Record excerpts ▸
============
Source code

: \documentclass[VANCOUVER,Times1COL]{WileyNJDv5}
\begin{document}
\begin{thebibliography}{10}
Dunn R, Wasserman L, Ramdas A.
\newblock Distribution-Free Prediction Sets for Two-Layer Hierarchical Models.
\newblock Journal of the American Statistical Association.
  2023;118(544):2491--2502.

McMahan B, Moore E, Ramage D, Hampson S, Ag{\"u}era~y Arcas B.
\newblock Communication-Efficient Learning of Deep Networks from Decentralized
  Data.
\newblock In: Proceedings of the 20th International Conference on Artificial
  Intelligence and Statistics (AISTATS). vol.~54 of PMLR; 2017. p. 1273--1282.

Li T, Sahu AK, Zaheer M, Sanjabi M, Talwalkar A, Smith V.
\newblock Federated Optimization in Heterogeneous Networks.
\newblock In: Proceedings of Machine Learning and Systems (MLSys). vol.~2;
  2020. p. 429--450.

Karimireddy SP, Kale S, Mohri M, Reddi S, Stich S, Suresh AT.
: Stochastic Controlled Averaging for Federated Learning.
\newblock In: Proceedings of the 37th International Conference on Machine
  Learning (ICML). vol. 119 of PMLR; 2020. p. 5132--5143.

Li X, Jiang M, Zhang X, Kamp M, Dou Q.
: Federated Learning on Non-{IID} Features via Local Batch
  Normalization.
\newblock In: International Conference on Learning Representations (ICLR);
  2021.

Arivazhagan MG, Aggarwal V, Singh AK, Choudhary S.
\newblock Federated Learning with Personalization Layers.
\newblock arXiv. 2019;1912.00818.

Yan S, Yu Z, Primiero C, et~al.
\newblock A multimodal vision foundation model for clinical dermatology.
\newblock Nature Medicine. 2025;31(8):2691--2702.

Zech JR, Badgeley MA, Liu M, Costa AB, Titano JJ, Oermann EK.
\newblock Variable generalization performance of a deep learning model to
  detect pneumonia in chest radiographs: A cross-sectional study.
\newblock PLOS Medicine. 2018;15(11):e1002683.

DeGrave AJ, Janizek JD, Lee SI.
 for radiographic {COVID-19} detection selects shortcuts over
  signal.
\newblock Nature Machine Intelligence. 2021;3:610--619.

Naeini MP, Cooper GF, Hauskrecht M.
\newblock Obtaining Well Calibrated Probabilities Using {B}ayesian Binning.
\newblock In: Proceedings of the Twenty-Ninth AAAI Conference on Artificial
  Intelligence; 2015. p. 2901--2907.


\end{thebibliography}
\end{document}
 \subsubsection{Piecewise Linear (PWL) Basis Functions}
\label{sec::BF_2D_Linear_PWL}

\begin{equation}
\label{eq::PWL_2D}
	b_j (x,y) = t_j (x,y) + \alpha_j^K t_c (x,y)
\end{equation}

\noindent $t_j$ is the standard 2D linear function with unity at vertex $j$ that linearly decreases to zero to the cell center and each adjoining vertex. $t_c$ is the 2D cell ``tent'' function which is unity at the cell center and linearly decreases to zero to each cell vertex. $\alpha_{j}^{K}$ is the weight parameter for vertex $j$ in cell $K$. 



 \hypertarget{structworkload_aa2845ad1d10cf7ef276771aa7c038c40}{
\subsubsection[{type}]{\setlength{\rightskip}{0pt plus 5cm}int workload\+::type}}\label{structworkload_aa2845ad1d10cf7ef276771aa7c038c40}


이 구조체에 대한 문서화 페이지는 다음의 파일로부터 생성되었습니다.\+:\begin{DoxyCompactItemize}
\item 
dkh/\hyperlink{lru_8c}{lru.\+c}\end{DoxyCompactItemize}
============
Activity ▸ Using the listing above, return exactly, and only, the lines from the one that contains "Obtaining Well Calibrated" through its last line, both included.

Output of the exercise ▸
\newblock Obtaining Well Calibrated Probabilities Using {B}ayesian Binning.
\newblock In: Proceedings of the Twenty-Ninth AAAI Conference on Artificial
  Intelligence; 2015. p. 2901--2907.


\end{thebibliography}
\end{document}
 \subsubsection{Piecewise Linear (PWL) Basis Functions}
\label{sec::BF_2D_Linear_PWL}

\begin{equation}
\label{eq::PWL_2D}
	b_j (x,y) = t_j (x,y) + \alpha_j^K t_c (x,y)
\end{equation}

\noindent $t_j$ is the standard 2D linear function with unity at vertex $j$ that linearly decreases to zero to the cell center and each adjoining vertex. $t_c$ is the 2D cell ``tent'' function which is unity at the cell center and linearly decreases to zero to each cell vertex. $\alpha_{j}^{K}$ is the weight parameter for vertex $j$ in cell $K$. 



 \hypertarget{structworkload_aa2845ad1d10cf7ef276771aa7c038c40}{
\subsubsection[{type}]{\setlength{\rightskip}{0pt plus 5cm}int workload\+::type}}\label{structworkload_aa2845ad1d10cf7ef276771aa7c038c40}


이 구조체에 대한 문서화 페이지는 다음의 파일로부터 생성되었습니다.\+:\begin{DoxyCompactItemize}
\item 
dkh/\hyperlink{lru_8c}{lru.\+c}\end{DoxyCompactItemize}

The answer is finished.